Die gute Nachricht: Ein aktiver Lebensstil kann eine chronische Entzündung wieder in ihre Schranken weisen. Wer aktiv lebt und aufs Rauchen verzichtet, hat meist viel weniger proinflammatorische Substanzen im Blut und schützt so seine Organe und Gewebe.

Zusätzlich ist unser Körper zum Glück mit diversen Wartungs- und Reparaturprogrammen ausgestattet, die es möglich machen, das Altern zwar nicht zu verhindern, wohl aber etwas zu verlangsamen – und die wir ebenfalls durch unseren Lebensstil beeinflussen.

So können wir unseren Zellen zum Beispiel helfen, regelmäßig gründlich auszumisten: Solange wir unseren Körper reichlich füttern und insbesondere mit Zucker, tierischem Eiweiß oder Fast Food überernähren, bemerken das unsere Zellen mit speziellen Sensoren und schalten in den Wohlstands- oder Party-Modus. Sie wachsen und teilen sich ständig auf Teufel komm raus – man hat’s ja…

Stoffwechselmüll triggert chronische Entzündungen

Leider bleibt dabei die zweite wichtige Aufgabe einer gesunden Zelle liegen, nämlich die, regelmäßig alle schädlichen Abbauprodukte des Zell-Lebens abzubauen.
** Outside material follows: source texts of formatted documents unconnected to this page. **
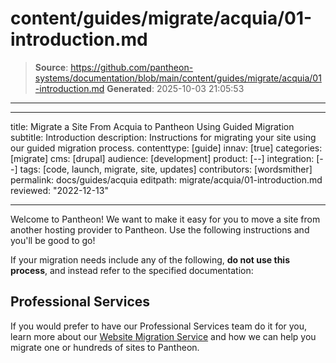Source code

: # content/guides/migrate/acquia/01-introduction.md

> **Source**: https://github.com/pantheon-systems/documentation/blob/main/content/guides/migrate/acquia/01-introduction.md
> **Generated**: 2025-10-03 21:05:53

---

---
title: Migrate a Site From Acquia to Pantheon Using Guided Migration
subtitle: Introduction
description: Instructions for migrating your site using our guided migration process.
contenttype: [guide]
innav: [true]
categories: [migrate]
cms: [drupal]
audience: [development]
product: [--]
integration: [--]
tags: [code, launch, migrate, site, updates]
contributors: [wordsmither]
permalink: docs/guides/acquia
editpath: migrate/acquia/01-introduction.md
reviewed: "2022-12-13"

---

Welcome to Pantheon! We want to make it easy for you to move a site from another hosting provider to Pantheon. Use the following instructions and you'll be good to go!

<Alert title="Warning" type="danger" >

If your migration needs include any of the following, **do not use this process**, and instead refer to the specified documentation:

<Partial file="migrate/manual-when-all.md" />
<Partial file="migrate/manual-when-drupal.md" />

</Alert>

## Professional Services

If you would prefer to have our Professional Services team do it for you, learn more about our [Website Migration Service](https://pantheon.io/professional-services/website-migrations?docs) and how we can help you migrate one or hundreds of sites to Pantheon.

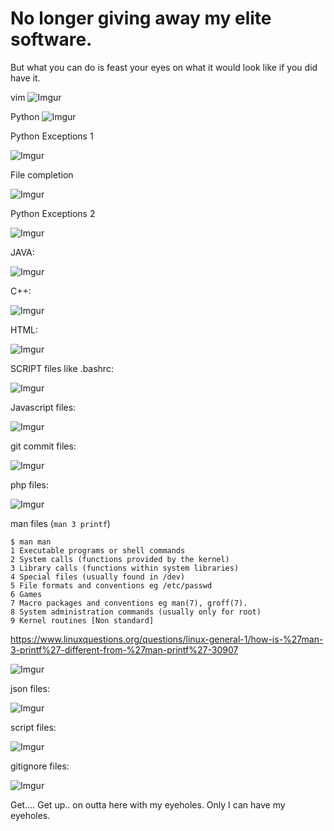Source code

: 
# No longer giving away my elite software.

But what you can do is feast your eyes on what it would look like if you did have it.


vim
![Imgur](https://imgur.com/cuRKO1V)



Python
![Imgur](http://i.imgur.com/SH1bNBR.png)

Python Exceptions 1

![Imgur](https://i.imgur.com/e4Zj7au.png)

File completion

![Imgur](https://i.imgur.com/eaMKKTu.gif)

Python Exceptions 2

![Imgur](https://i.imgur.com/3eteAt4.png)




JAVA:

![Imgur](http://i.imgur.com/d27fa1d.png)


C++:

![Imgur](https://i.imgur.com/yGgAGrj.png)


HTML:

![Imgur](http://i.imgur.com/hl2G0U8.png)

SCRIPT files like .bashrc:

![Imgur](http://i.imgur.com/kWPuoXe.png)

Javascript files:

![Imgur](http://i.imgur.com/1CIp26j.png)

git commit files:

![Imgur](http://i.imgur.com/xhrgFWQ.jpg)

php files:

![Imgur](https://i.imgur.com/9qK5R9j.png)


man files (`man 3 printf`)

    $ man man
    1 Executable programs or shell commands
    2 System calls (functions provided by the kernel)
    3 Library calls (functions within system libraries)
    4 Special files (usually found in /dev)
    5 File formats and conventions eg /etc/passwd
    6 Games
    7 Macro packages and conventions eg man(7), groff(7).
    8 System administration commands (usually only for root)
    9 Kernel routines [Non standard]

https://www.linuxquestions.org/questions/linux-general-1/how-is-%27man-3-printf%27-different-from-%27man-printf%27-30907


![Imgur](http://i.imgur.com/gpC5GK4.png)

json files:

![Imgur](https://i.imgur.com/7NTpWIT.png)

script files: 

![Imgur](https://i.imgur.com/m3J1z7L.png)

gitignore files: 

![Imgur](https://i.imgur.com/tSwNdmo.png)

Get.... Get up.. on outta here with my eyeholes.  Only I can have my eyeholes.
Ein wenig wie auf einer außer Kontrolle geratenen Party, bei der immer weiter gefeiert wird, obwohl längst Müllberge auf der Tanzfläche liegen und die Toiletten überlaufen. Zellulär betrachtet triggert auch dieser Stoffwechselmüll chronische Entzündungen und fördert Altersleiden wie Diabetes.
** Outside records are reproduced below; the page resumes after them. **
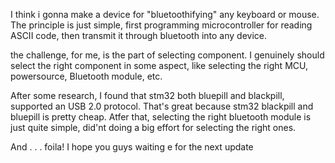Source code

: I think i gonna make a device for "bluetoothifying" any keyboard or mouse.
The principle is just simple, first programming microcontroller for reading ASCII code, then transmit it through bluetooth into any device.


the challenge, for me, is the part of selecting component. I genuinely should select the right component in some aspect, like selecting the right MCU, powersource, Bluetooth module, etc.


After some research, I found that stm32 both bluepill and blackpill, supported an USB 2.0 protocol. That's great because stm32 blackpill and bluepill is pretty cheap. Atfer that, selecting the right bluetooth
module is just quite simple, did'nt doing a big effort for selecting the right ones.

And . . . foila! I hope you guys waiting e for the next update
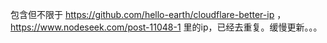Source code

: 包含但不限于 https://github.com/hello-earth/cloudflare-better-ip ，https://www.nodeseek.com/post-11048-1 里的ip，已经去重复。缓慢更新。。。
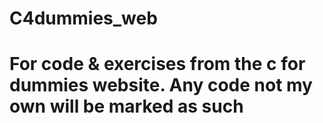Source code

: # C4dummies_web
# For code & exercises from the c for dummies website.  Any code not my own will be marked as such
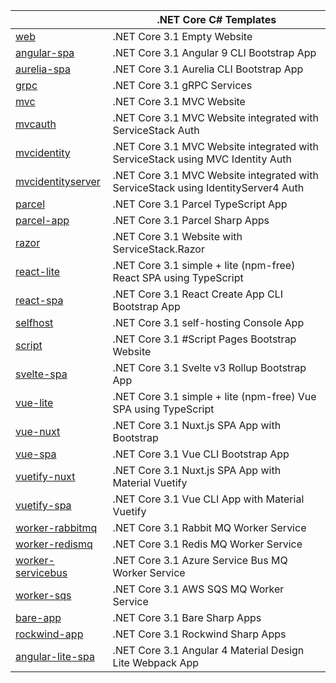 || .NET Core C# Templates |
|-|-|
| [web](https://github.com/NetCoreTemplates/web)                | .NET Core 3.1 Empty Website |
| [angular-spa](https://github.com/NetCoreTemplates/angular-spa)        | .NET Core 3.1 Angular 9 CLI Bootstrap App |
| [aurelia-spa](https://github.com/NetCoreTemplates/aurelia-spa)        | .NET Core 3.1 Aurelia CLI Bootstrap App |
| [grpc](https://github.com/NetCoreTemplates/grpc)                | .NET Core 3.1 gRPC Services |
| [mvc](https://github.com/NetCoreTemplates/mvc)                | .NET Core 3.1 MVC Website |
| [mvcauth](https://github.com/NetCoreTemplates/mvcauth)            | .NET Core 3.1 MVC Website integrated with ServiceStack Auth |
| [mvcidentity](https://github.com/NetCoreTemplates/mvcidentity)        | .NET Core 3.1 MVC Website integrated with ServiceStack using MVC Identity Auth |
| [mvcidentityserver](https://github.com/NetCoreTemplates/mvcidentityserver)  | .NET Core 3.1 MVC Website integrated with ServiceStack using IdentityServer4 Auth |
| [parcel](https://github.com/NetCoreTemplates/parcel)             | .NET Core 3.1 Parcel TypeScript App |
| [parcel-app](https://github.com/NetCoreTemplates/parcel-app)      | .NET Core 3.1 Parcel Sharp Apps |
| [razor](https://github.com/NetCoreTemplates/razor)              | .NET Core 3.1 Website with ServiceStack.Razor |
| [react-lite](https://github.com/NetCoreTemplates/react-lite)         | .NET Core 3.1 simple + lite (npm-free) React SPA using TypeScript |
| [react-spa](https://github.com/NetCoreTemplates/react-spa)          | .NET Core 3.1 React Create App CLI Bootstrap App |
| [selfhost](https://github.com/NetCoreTemplates/selfhost)           | .NET Core 3.1 self-hosting Console App |
| [script](https://github.com/NetCoreTemplates/sharp)              | .NET Core 3.1 #Script Pages Bootstrap Website |
| [svelte-spa](https://github.com/NetCoreTemplates/svelte-spa)            | .NET Core 3.1 Svelte v3 Rollup Bootstrap App |
| [vue-lite](https://github.com/NetCoreTemplates/vue-lite)           | .NET Core 3.1 simple + lite (npm-free) Vue SPA using TypeScript |
| [vue-nuxt](https://github.com/NetCoreTemplates/vue-nuxt)           | .NET Core 3.1 Nuxt.js SPA App with Bootstrap |
| [vue-spa](https://github.com/NetCoreTemplates/vue-spa)            | .NET Core 3.1 Vue CLI Bootstrap App |
| [vuetify-nuxt](https://github.com/NetCoreTemplates/vuetify-nuxt)       | .NET Core 3.1 Nuxt.js SPA App with Material Vuetify |
| [vuetify-spa](https://github.com/NetCoreTemplates/vuetify-spa)        | .NET Core 3.1 Vue CLI App with Material Vuetify |
| [worker-rabbitmq](https://github.com/NetCoreTemplates/worker-rabbitmq)        | .NET Core 3.1 Rabbit MQ Worker Service |
| [worker-redismq](https://github.com/NetCoreTemplates/worker-redismq)        | .NET Core 3.1 Redis MQ Worker Service |
| [worker-servicebus](https://github.com/NetCoreTemplates/worker-servicebus)        | .NET Core 3.1 Azure Service Bus MQ Worker Service |
| [worker-sqs](https://github.com/NetCoreTemplates/worker-sqs)        | .NET Core 3.1 AWS SQS MQ Worker Service |
| [bare-app](https://github.com/NetCoreTemplates/bare-app)        | .NET Core 3.1 Bare Sharp Apps |
| [rockwind-app](https://github.com/NetCoreTemplates/rockwind-app)    | .NET Core 3.1 Rockwind Sharp Apps |
| [angular-lite-spa](https://github.com/NetCoreTemplates/angular-lite-spa)   | .NET Core 3.1 Angular 4 Material Design Lite Webpack App |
Die Lösung dafür liegt in ein wenig Sparsamkeit: Weniger essen oder der Verzicht auf bestimmte Lebensmittel befrieden die wilde Party, sodass unsere Zellen wieder auf Alltag und Aufräumen umschalten können. Weshalb auch dem Fasten verjüngende Wirkung zugeschrieben wird. Eine Art Detox-Kur von innen, nur ohne teure Wundermittelchen. Man muss sich dazu noch nicht einmal einer radikalen Hungerkur unterziehen. Studien zufolge scheint es schon zu reichen, sich bei Eiweißen – insbesondere tierischen – ein bisschen einzuschränken: Forschende der Universitäten in Los Angeles und Harvard konnten belegen, dass der Ersatz von Fleisch und Wurst durch Pflanzenprotein in Form von Linsen, Bohnen oder Nüssen offenbar lebensverlängernde Wirkung hat. Vor allem, wenn es die Probandinnen und Probanden geschafft hatten, ihre Ernährung bereits in mittleren Jahren umzustellen und nicht erst im Rentenalter.
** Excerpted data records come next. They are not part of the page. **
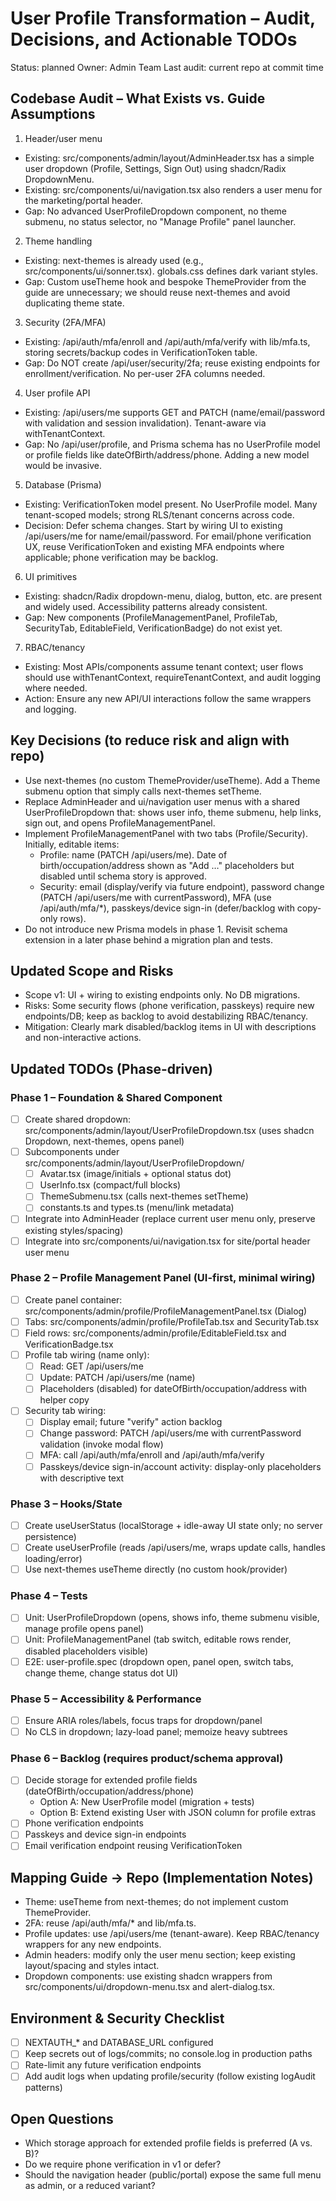 # User Profile Transformation – Audit, Decisions, and Actionable TODOs

Status: planned
Owner: Admin Team
Last audit: current repo at commit time

## Codebase Audit – What Exists vs. Guide Assumptions

1) Header/user menu
- Existing: src/components/admin/layout/AdminHeader.tsx has a simple user dropdown (Profile, Settings, Sign Out) using shadcn/Radix DropdownMenu.
- Existing: src/components/ui/navigation.tsx also renders a user menu for the marketing/portal header.
- Gap: No advanced UserProfileDropdown component, no theme submenu, no status selector, no "Manage Profile" panel launcher.

2) Theme handling
- Existing: next-themes is already used (e.g., src/components/ui/sonner.tsx). globals.css defines dark variant styles.
- Gap: Custom useTheme hook and bespoke ThemeProvider from the guide are unnecessary; we should reuse next-themes and avoid duplicating theme state.

3) Security (2FA/MFA)
- Existing: /api/auth/mfa/enroll and /api/auth/mfa/verify with lib/mfa.ts, storing secrets/backup codes in VerificationToken table.
- Gap: Do NOT create /api/user/security/2fa; reuse existing endpoints for enrollment/verification. No per-user 2FA columns needed.

4) User profile API
- Existing: /api/users/me supports GET and PATCH (name/email/password with validation and session invalidation). Tenant-aware via withTenantContext.
- Gap: No /api/user/profile, and Prisma schema has no UserProfile model or profile fields like dateOfBirth/address/phone. Adding a new model would be invasive.

5) Database (Prisma)
- Existing: VerificationToken model present. No UserProfile model. Many tenant-scoped models; strong RLS/tenant concerns across code.
- Decision: Defer schema changes. Start by wiring UI to existing /api/users/me for name/email/password. For email/phone verification UX, reuse VerificationToken and existing MFA endpoints where applicable; phone verification may be backlog.

6) UI primitives
- Existing: shadcn/Radix dropdown-menu, dialog, button, etc. are present and widely used. Accessibility patterns already consistent.
- Gap: New components (ProfileManagementPanel, ProfileTab, SecurityTab, EditableField, VerificationBadge) do not exist yet.

7) RBAC/tenancy
- Existing: Most APIs/components assume tenant context; user flows should use withTenantContext, requireTenantContext, and audit logging where needed.
- Action: Ensure any new API/UI interactions follow the same wrappers and logging.

## Key Decisions (to reduce risk and align with repo)
- Use next-themes (no custom ThemeProvider/useTheme). Add a Theme submenu option that simply calls next-themes setTheme.
- Replace AdminHeader and ui/navigation user menus with a shared UserProfileDropdown that: shows user info, theme submenu, help links, sign out, and opens ProfileManagementPanel.
- Implement ProfileManagementPanel with two tabs (Profile/Security). Initially, editable items:
  - Profile: name (PATCH /api/users/me). Date of birth/occupation/address shown as "Add …" placeholders but disabled until schema story is approved.
  - Security: email (display/verify via future endpoint), password change (PATCH /api/users/me with currentPassword), MFA (use /api/auth/mfa/*), passkeys/device sign-in (defer/backlog with copy-only rows).
- Do not introduce new Prisma models in phase 1. Revisit schema extension in a later phase behind a migration plan and tests.

## Updated Scope and Risks
- Scope v1: UI + wiring to existing endpoints only. No DB migrations.
- Risks: Some security flows (phone verification, passkeys) require new endpoints/DB; keep as backlog to avoid destabilizing RBAC/tenancy.
- Mitigation: Clearly mark disabled/backlog items in UI with descriptions and non-interactive actions.

## Updated TODOs (Phase-driven)

### Phase 1 – Foundation & Shared Component
- [ ] Create shared dropdown: src/components/admin/layout/UserProfileDropdown.tsx (uses shadcn Dropdown, next-themes, opens panel)
- [ ] Subcomponents under src/components/admin/layout/UserProfileDropdown/
  - [ ] Avatar.tsx (image/initials + optional status dot)
  - [ ] UserInfo.tsx (compact/full blocks)
  - [ ] ThemeSubmenu.tsx (calls next-themes setTheme)
  - [ ] constants.ts and types.ts (menu/link metadata)
- [ ] Integrate into AdminHeader (replace current user menu only, preserve existing styles/spacing)
- [ ] Integrate into src/components/ui/navigation.tsx for site/portal header user menu

### Phase 2 – Profile Management Panel (UI-first, minimal wiring)
- [ ] Create panel container: src/components/admin/profile/ProfileManagementPanel.tsx (Dialog)
- [ ] Tabs: src/components/admin/profile/ProfileTab.tsx and SecurityTab.tsx
- [ ] Field rows: src/components/admin/profile/EditableField.tsx and VerificationBadge.tsx
- [ ] Profile tab wiring (name only):
  - [ ] Read: GET /api/users/me
  - [ ] Update: PATCH /api/users/me (name)
  - [ ] Placeholders (disabled) for dateOfBirth/occupation/address with helper copy
- [ ] Security tab wiring:
  - [ ] Display email; future "verify" action backlog
  - [ ] Change password: PATCH /api/users/me with currentPassword validation (invoke modal flow)
  - [ ] MFA: call /api/auth/mfa/enroll and /api/auth/mfa/verify
  - [ ] Passkeys/device sign-in/account activity: display-only placeholders with descriptive text

### Phase 3 – Hooks/State
- [ ] Create useUserStatus (localStorage + idle-away UI state only; no server persistence)
- [ ] Create useUserProfile (reads /api/users/me, wraps update calls, handles loading/error)
- [ ] Use next-themes useTheme directly (no custom hook/provider)

### Phase 4 – Tests
- [ ] Unit: UserProfileDropdown (opens, shows info, theme submenu visible, manage profile opens panel)
- [ ] Unit: ProfileManagementPanel (tab switch, editable rows render, disabled placeholders visible)
- [ ] E2E: user-profile.spec (dropdown open, panel open, switch tabs, change theme, change status dot UI)

### Phase 5 – Accessibility & Performance
- [ ] Ensure ARIA roles/labels, focus traps for dropdown/panel
- [ ] No CLS in dropdown; lazy-load panel; memoize heavy subtrees

### Phase 6 – Backlog (requires product/schema approval)
- [ ] Decide storage for extended profile fields (dateOfBirth/occupation/address/phone)
  - Option A: New UserProfile model (migration + tests)
  - Option B: Extend existing User with JSON column for profile extras
- [ ] Phone verification endpoints
- [ ] Passkeys and device sign-in endpoints
- [ ] Email verification endpoint reusing VerificationToken

## Mapping Guide → Repo (Implementation Notes)
- Theme: useTheme from next-themes; do not implement custom ThemeProvider.
- 2FA: reuse /api/auth/mfa/* and lib/mfa.ts.
- Profile updates: use /api/users/me (tenant-aware). Keep RBAC/tenancy wrappers for any new endpoints.
- Admin headers: modify only the user menu section; keep existing layout/spacing and styles intact.
- Dropdown components: use existing shadcn wrappers from src/components/ui/dropdown-menu.tsx and alert-dialog.tsx.

## Environment & Security Checklist
- [ ] NEXTAUTH_* and DATABASE_URL configured
- [ ] Keep secrets out of logs/commits; no console.log in production paths
- [ ] Rate-limit any future verification endpoints
- [ ] Add audit logs when updating profile/security (follow existing logAudit patterns)

## Open Questions
- Which storage approach for extended profile fields is preferred (A vs. B)?
- Do we require phone verification in v1 or defer?
- Should the navigation header (public/portal) expose the same full menu as admin, or a reduced variant?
Besonders fürsorglich kümmert sich unser Körper um den Schutz seiner lebensnotwendigen Erbsubstanz DNA oder Desoxyribonukleinsäure. Sie ist in unseren Körperzellen in Form von meist x-förmigen Chromosomen verpackt und muss bei jeder Zellteilung (möglichst fehlerfrei) verdoppelt werden, damit die Tochterzellen alle Informationen mitbekommen, die sie für ihr Funktionieren benötigen. Allerdings passieren bei diesen Verdopplungen mit der Zeit immer wieder Fehler, sodass die Enden der Chromosomen über die Jahre erodieren und immer kürzer werden. Was dazu führt, dass unsere Körperzellen sich nicht endlos teilen können, sondern nach einer bestimmten Zahl Verdopplungen vergreisen und absterben.

Puffer gegen das Altern

Um das möglichst lange hinauszuzögern, sitzen auf den Erbgutspitzen Schutzkappen, die als Telomere bezeichnet werden, und die unser Körper sogar regenerieren kann. Dazu besitzt er das Telomer-Verlängerungs-Enzym Telomerase, das in unseren Stammzellen hochaktiv ist – den quasi ewig jungen Zellen im Knochenmark und Teilen des Immunsystem, die den Nachschub für alternde und absterbende Zellen liefern sollen.

Das Enzym Telomerase ist in der Lage, bereits verschlissene Schutzkappen der Stammzellen wieder zu verlängern – und bildet so eine Art Puffer gegen das Altern. Eine Pionierin auf diesem Forschungsfeld ist die australo-amerikanische Molekularbiologin Elizabeth Blackburn, die dafür 2009 den Medizin-Nobelpries erhielt. In Studien an Menschen konnten sie und andere Forscherinnen und Forscher nachweisen, dass sich die Telomerase durch gesunden Lebensstil sogar stärker aktivieren lässt: So hatten Männer, denen reichlich Pflanzenkost, Spaziergänge sowie Übungen zur Stressreduktion verordnet wurden, in ihren Zellen besonders viel Telomerase – und nach einigen Jahren sogar längere Telomere als Vergleichspersonen, die eher ungesund gelebt hatten.